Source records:
──────────────────────────────
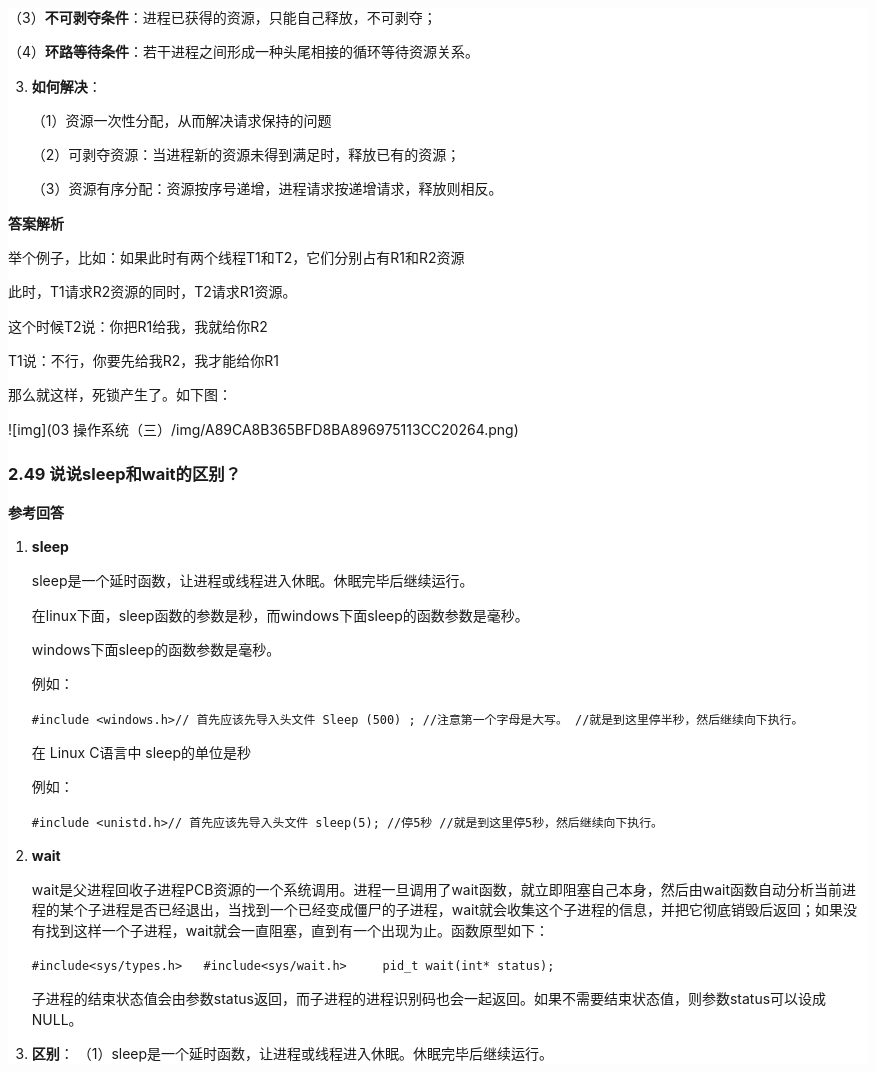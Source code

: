    （3）**不可剥夺条件**：进程已获得的资源，只能自己释放，不可剥夺；

   （4）**环路等待条件**：若干进程之间形成一种头尾相接的循环等待资源关系。

3. **如何解决**：

   （1）资源一次性分配，从而解决请求保持的问题

   （2）可剥夺资源：当进程新的资源未得到满足时，释放已有的资源；

   （3）资源有序分配：资源按序号递增，进程请求按递增请求，释放则相反。

**答案解析**

举个例子，比如：如果此时有两个线程T1和T2，它们分别占有R1和R2资源

此时，T1请求R2资源的同时，T2请求R1资源。

这个时候T2说：你把R1给我，我就给你R2

T1说：不行，你要先给我R2，我才能给你R1

那么就这样，死锁产生了。如下图：

![img](03 操作系统（三）/img/A89CA8B365BFD8BA896975113CC20264.png)

### 2.49 说说sleep和wait的区别？

**参考回答**

1. **sleep**

   sleep是一个延时函数，让进程或线程进入休眠。休眠完毕后继续运行。

   在linux下面，sleep函数的参数是秒，而windows下面sleep的函数参数是毫秒。

   windows下面sleep的函数参数是毫秒。

   例如：

   ```
   #include <windows.h>// 首先应该先导入头文件 Sleep (500) ; //注意第一个字母是大写。 //就是到这里停半秒，然后继续向下执行。
   ```

   在 Linux C语言中 sleep的单位是秒

   例如：

   ```
   #include <unistd.h>// 首先应该先导入头文件 sleep(5); //停5秒 //就是到这里停5秒，然后继续向下执行。
   ```

2. **wait**

   wait是父进程回收子进程PCB资源的一个系统调用。进程一旦调用了wait函数，就立即阻塞自己本身，然后由wait函数自动分析当前进程的某个子进程是否已经退出，当找到一个已经变成僵尸的子进程，wait就会收集这个子进程的信息，并把它彻底销毁后返回；如果没有找到这样一个子进程，wait就会一直阻塞，直到有一个出现为止。函数原型如下：

   ```
   #include<sys/types.h>   #include<sys/wait.h>     pid_t wait(int* status);  
   ```

   子进程的结束状态值会由参数status返回，而子进程的进程识别码也会一起返回。如果不需要结束状态值，则参数status可以设成 NULL。

3. **区别**： （1）sleep是一个延时函数，让进程或线程进入休眠。休眠完毕后继续运行。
──────────────────────────────
WHAT THE TASK REQUIRES:
Make a word-for-word copy of the entries, without any pictures.

RESULT OF THIS EXERCISE:
Source code

:    （3）**不可剥夺条件**：进程已获得的资源，只能自己释放，不可剥夺；

   （4）**环路等待条件**：若干进程之间形成一种头尾相接的循环等待资源关系。

3. **如何解决**：

   （1）资源一次性分配，从而解决请求保持的问题

   （2）可剥夺资源：当进程新的资源未得到满足时，释放已有的资源；

   （3）资源有序分配：资源按序号递增，进程请求按递增请求，释放则相反。

**答案解析**

举个例子，比如：如果此时有两个线程T1和T2，它们分别占有R1和R2资源

此时，T1请求R2资源的同时，T2请求R1资源。

这个时候T2说：你把R1给我，我就给你R2

T1说：不行，你要先给我R2，我才能给你R1

那么就这样，死锁产生了。如下图：

![img](03 操作系统（三）/img/A89CA8B365BFD8BA896975113CC20264.png)

### 2.49 说说sleep和wait的区别？

**参考回答**

1. **sleep**

   sleep是一个延时函数，让进程或线程进入休眠。休眠完毕后继续运行。

   在linux下面，sleep函数的参数是秒，而windows下面sleep的函数参数是毫秒。

   windows下面sleep的函数参数是毫秒。

   例如：

   ```
   #include <windows.h>// 首先应该先导入头文件 Sleep (500) ; //注意第一个字母是大写。 //就是到这里停半秒，然后继续向下执行。
   ```

   在 Linux C语言中 sleep的单位是秒

   例如：

   ```
   #include <unistd.h>// 首先应该先导入头文件 sleep(5); //停5秒 //就是到这里停5秒，然后继续向下执行。
   ```

2. **wait**

   wait是父进程回收子进程PCB资源的一个系统调用。进程一旦调用了wait函数，就立即阻塞自己本身，然后由wait函数自动分析当前进程的某个子进程是否已经退出，当找到一个已经变成僵尸的子进程，wait就会收集这个子进程的信息，并把它彻底销毁后返回；如果没有找到这样一个子进程，wait就会一直阻塞，直到有一个出现为止。函数原型如下：

   ```
   #include<sys/types.h>   #include<sys/wait.h>     pid_t wait(int* status);  
   ```

   子进程的结束状态值会由参数status返回，而子进程的进程识别码也会一起返回。如果不需要结束状态值，则参数status可以设成 NULL。

3. **区别**： （1）sleep是一个延时函数，让进程或线程进入休眠。休眠完毕后继续运行。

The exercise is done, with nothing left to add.